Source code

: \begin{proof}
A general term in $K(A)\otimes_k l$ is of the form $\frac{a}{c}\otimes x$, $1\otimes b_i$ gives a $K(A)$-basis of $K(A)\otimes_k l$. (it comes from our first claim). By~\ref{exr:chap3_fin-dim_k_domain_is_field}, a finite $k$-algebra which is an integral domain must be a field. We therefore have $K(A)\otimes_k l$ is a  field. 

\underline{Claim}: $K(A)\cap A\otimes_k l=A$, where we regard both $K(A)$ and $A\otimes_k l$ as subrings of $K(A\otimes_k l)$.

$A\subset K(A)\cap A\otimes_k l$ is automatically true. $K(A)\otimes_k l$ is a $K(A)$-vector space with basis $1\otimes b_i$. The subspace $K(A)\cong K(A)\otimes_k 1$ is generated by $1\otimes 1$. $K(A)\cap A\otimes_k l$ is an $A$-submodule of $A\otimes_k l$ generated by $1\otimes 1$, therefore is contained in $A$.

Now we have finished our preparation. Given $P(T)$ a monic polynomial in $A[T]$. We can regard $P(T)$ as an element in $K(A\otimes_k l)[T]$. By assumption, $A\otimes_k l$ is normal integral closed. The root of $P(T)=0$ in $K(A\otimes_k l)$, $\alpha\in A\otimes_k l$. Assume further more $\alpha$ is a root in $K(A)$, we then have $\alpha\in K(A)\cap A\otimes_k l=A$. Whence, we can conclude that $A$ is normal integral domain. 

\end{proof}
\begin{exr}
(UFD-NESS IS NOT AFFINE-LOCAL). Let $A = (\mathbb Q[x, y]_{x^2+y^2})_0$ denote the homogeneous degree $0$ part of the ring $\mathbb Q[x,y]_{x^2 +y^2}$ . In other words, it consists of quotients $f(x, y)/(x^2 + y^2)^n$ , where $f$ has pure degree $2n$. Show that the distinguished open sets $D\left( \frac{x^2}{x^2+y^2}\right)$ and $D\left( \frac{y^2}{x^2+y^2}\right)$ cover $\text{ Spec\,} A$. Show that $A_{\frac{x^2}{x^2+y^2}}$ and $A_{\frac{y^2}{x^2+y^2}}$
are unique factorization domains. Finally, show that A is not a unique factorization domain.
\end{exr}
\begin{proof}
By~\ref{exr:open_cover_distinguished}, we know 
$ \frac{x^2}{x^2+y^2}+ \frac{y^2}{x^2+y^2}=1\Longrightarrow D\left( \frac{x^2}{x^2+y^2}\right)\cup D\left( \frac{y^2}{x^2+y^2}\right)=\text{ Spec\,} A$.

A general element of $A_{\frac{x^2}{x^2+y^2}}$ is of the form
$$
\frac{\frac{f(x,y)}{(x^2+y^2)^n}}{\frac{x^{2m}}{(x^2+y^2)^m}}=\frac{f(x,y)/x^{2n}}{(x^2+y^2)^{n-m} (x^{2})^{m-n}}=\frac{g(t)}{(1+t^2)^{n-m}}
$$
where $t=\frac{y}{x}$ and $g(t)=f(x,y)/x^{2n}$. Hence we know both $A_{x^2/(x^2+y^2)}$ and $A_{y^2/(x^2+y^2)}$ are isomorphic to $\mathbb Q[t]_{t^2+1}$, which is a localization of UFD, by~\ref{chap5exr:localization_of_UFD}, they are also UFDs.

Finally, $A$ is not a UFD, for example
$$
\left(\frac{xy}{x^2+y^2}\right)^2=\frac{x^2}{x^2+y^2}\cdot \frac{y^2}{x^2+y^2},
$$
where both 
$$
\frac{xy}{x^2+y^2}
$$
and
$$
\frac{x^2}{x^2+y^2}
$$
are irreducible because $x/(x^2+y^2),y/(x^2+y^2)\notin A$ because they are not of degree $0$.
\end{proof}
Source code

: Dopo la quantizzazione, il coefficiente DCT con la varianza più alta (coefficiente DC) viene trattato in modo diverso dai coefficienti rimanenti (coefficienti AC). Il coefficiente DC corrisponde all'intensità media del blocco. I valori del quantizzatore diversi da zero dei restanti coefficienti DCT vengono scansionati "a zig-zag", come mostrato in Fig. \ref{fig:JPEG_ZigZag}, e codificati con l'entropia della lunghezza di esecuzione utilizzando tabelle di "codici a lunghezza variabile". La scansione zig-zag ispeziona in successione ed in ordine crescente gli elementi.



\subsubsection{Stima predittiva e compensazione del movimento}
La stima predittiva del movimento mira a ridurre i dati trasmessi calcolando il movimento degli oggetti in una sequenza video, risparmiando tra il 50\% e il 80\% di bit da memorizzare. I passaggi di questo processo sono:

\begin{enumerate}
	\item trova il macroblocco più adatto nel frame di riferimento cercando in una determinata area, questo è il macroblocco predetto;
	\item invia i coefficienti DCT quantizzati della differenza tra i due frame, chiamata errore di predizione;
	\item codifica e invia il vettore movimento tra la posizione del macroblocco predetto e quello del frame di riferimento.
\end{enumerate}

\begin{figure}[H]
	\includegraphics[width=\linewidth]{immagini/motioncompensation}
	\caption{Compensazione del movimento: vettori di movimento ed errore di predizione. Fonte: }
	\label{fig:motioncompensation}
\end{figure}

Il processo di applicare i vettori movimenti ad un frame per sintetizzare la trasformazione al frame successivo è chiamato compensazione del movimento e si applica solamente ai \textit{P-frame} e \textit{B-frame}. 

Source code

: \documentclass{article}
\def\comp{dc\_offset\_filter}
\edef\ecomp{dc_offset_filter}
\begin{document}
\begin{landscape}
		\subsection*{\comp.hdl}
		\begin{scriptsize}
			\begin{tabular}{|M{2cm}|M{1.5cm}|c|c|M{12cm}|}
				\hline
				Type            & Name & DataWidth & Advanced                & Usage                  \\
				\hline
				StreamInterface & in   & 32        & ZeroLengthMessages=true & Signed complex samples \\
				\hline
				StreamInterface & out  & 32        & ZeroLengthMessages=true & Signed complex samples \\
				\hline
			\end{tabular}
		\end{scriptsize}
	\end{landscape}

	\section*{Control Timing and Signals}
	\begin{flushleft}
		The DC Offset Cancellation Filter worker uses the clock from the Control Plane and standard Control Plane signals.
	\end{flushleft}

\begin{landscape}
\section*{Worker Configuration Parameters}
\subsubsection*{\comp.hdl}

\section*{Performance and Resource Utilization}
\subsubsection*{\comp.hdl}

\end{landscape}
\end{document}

◆ ◆ ◆ ◆ ◆

Assignment:
The data above should be copied exactly, with no line omitted.

Answer to the exercise:
Source code

: \begin{proof}
A general term in $K(A)\otimes_k l$ is of the form $\frac{a}{c}\otimes x$, $1\otimes b_i$ gives a $K(A)$-basis of $K(A)\otimes_k l$. (it comes from our first claim). By~\ref{exr:chap3_fin-dim_k_domain_is_field}, a finite $k$-algebra which is an integral domain must be a field. We therefore have $K(A)\otimes_k l$ is a  field. 

\underline{Claim}: $K(A)\cap A\otimes_k l=A$, where we regard both $K(A)$ and $A\otimes_k l$ as subrings of $K(A\otimes_k l)$.

$A\subset K(A)\cap A\otimes_k l$ is automatically true. $K(A)\otimes_k l$ is a $K(A)$-vector space with basis $1\otimes b_i$. The subspace $K(A)\cong K(A)\otimes_k 1$ is generated by $1\otimes 1$. $K(A)\cap A\otimes_k l$ is an $A$-submodule of $A\otimes_k l$ generated by $1\otimes 1$, therefore is contained in $A$.

Now we have finished our preparation. Given $P(T)$ a monic polynomial in $A[T]$. We can regard $P(T)$ as an element in $K(A\otimes_k l)[T]$. By assumption, $A\otimes_k l$ is normal integral closed. The root of $P(T)=0$ in $K(A\otimes_k l)$, $\alpha\in A\otimes_k l$. Assume further more $\alpha$ is a root in $K(A)$, we then have $\alpha\in K(A)\cap A\otimes_k l=A$. Whence, we can conclude that $A$ is normal integral domain. 

\end{proof}
\begin{exr}
(UFD-NESS IS NOT AFFINE-LOCAL). Let $A = (\mathbb Q[x, y]_{x^2+y^2})_0$ denote the homogeneous degree $0$ part of the ring $\mathbb Q[x,y]_{x^2 +y^2}$ . In other words, it consists of quotients $f(x, y)/(x^2 + y^2)^n$ , where $f$ has pure degree $2n$. Show that the distinguished open sets $D\left( \frac{x^2}{x^2+y^2}\right)$ and $D\left( \frac{y^2}{x^2+y^2}\right)$ cover $\text{ Spec\,} A$. Show that $A_{\frac{x^2}{x^2+y^2}}$ and $A_{\frac{y^2}{x^2+y^2}}$
are unique factorization domains. Finally, show that A is not a unique factorization domain.
\end{exr}
\begin{proof}
By~\ref{exr:open_cover_distinguished}, we know 
$ \frac{x^2}{x^2+y^2}+ \frac{y^2}{x^2+y^2}=1\Longrightarrow D\left( \frac{x^2}{x^2+y^2}\right)\cup D\left( \frac{y^2}{x^2+y^2}\right)=\text{ Spec\,} A$.

A general element of $A_{\frac{x^2}{x^2+y^2}}$ is of the form
$$
\frac{\frac{f(x,y)}{(x^2+y^2)^n}}{\frac{x^{2m}}{(x^2+y^2)^m}}=\frac{f(x,y)/x^{2n}}{(x^2+y^2)^{n-m} (x^{2})^{m-n}}=\frac{g(t)}{(1+t^2)^{n-m}}
$$
where $t=\frac{y}{x}$ and $g(t)=f(x,y)/x^{2n}$. Hence we know both $A_{x^2/(x^2+y^2)}$ and $A_{y^2/(x^2+y^2)}$ are isomorphic to $\mathbb Q[t]_{t^2+1}$, which is a localization of UFD, by~\ref{chap5exr:localization_of_UFD}, they are also UFDs.

Finally, $A$ is not a UFD, for example
$$
\left(\frac{xy}{x^2+y^2}\right)^2=\frac{x^2}{x^2+y^2}\cdot \frac{y^2}{x^2+y^2},
$$
where both 
$$
\frac{xy}{x^2+y^2}
$$
and
$$
\frac{x^2}{x^2+y^2}
$$
are irreducible because $x/(x^2+y^2),y/(x^2+y^2)\notin A$ because they are not of degree $0$.
\end{proof}
Source code

: Dopo la quantizzazione, il coefficiente DCT con la varianza più alta (coefficiente DC) viene trattato in modo diverso dai coefficienti rimanenti (coefficienti AC). Il coefficiente DC corrisponde all'intensità media del blocco. I valori del quantizzatore diversi da zero dei restanti coefficienti DCT vengono scansionati "a zig-zag", come mostrato in Fig. \ref{fig:JPEG_ZigZag}, e codificati con l'entropia della lunghezza di esecuzione utilizzando tabelle di "codici a lunghezza variabile". La scansione zig-zag ispeziona in successione ed in ordine crescente gli elementi.



\subsubsection{Stima predittiva e compensazione del movimento}
La stima predittiva del movimento mira a ridurre i dati trasmessi calcolando il movimento degli oggetti in una sequenza video, risparmiando tra il 50\% e il 80\% di bit da memorizzare. I passaggi di questo processo sono:

\begin{enumerate}
	\item trova il macroblocco più adatto nel frame di riferimento cercando in una determinata area, questo è il macroblocco predetto;
	\item invia i coefficienti DCT quantizzati della differenza tra i due frame, chiamata errore di predizione;
	\item codifica e invia il vettore movimento tra la posizione del macroblocco predetto e quello del frame di riferimento.
\end{enumerate}

\begin{figure}[H]
	\includegraphics[width=\linewidth]{immagini/motioncompensation}
	\caption{Compensazione del movimento: vettori di movimento ed errore di predizione. Fonte: }
	\label{fig:motioncompensation}
\end{figure}

Il processo di applicare i vettori movimenti ad un frame per sintetizzare la trasformazione al frame successivo è chiamato compensazione del movimento e si applica solamente ai \textit{P-frame} e \textit{B-frame}. 

Source code

: \documentclass{article}
\def\comp{dc\_offset\_filter}
\edef\ecomp{dc_offset_filter}
\begin{document}
\begin{landscape}
		\subsection*{\comp.hdl}
		\begin{scriptsize}
			\begin{tabular}{|M{2cm}|M{1.5cm}|c|c|M{12cm}|}
				\hline
				Type            & Name & DataWidth & Advanced                & Usage                  \\
				\hline
				StreamInterface & in   & 32        & ZeroLengthMessages=true & Signed complex samples \\
				\hline
				StreamInterface & out  & 32        & ZeroLengthMessages=true & Signed complex samples \\
				\hline
			\end{tabular}
		\end{scriptsize}
	\end{landscape}

	\section*{Control Timing and Signals}
	\begin{flushleft}
		The DC Offset Cancellation Filter worker uses the clock from the Control Plane and standard Control Plane signals.
	\end{flushleft}

\begin{landscape}
\section*{Worker Configuration Parameters}
\subsubsection*{\comp.hdl}

\section*{Performance and Resource Utilization}
\subsubsection*{\comp.hdl}

\end{landscape}
\end{document}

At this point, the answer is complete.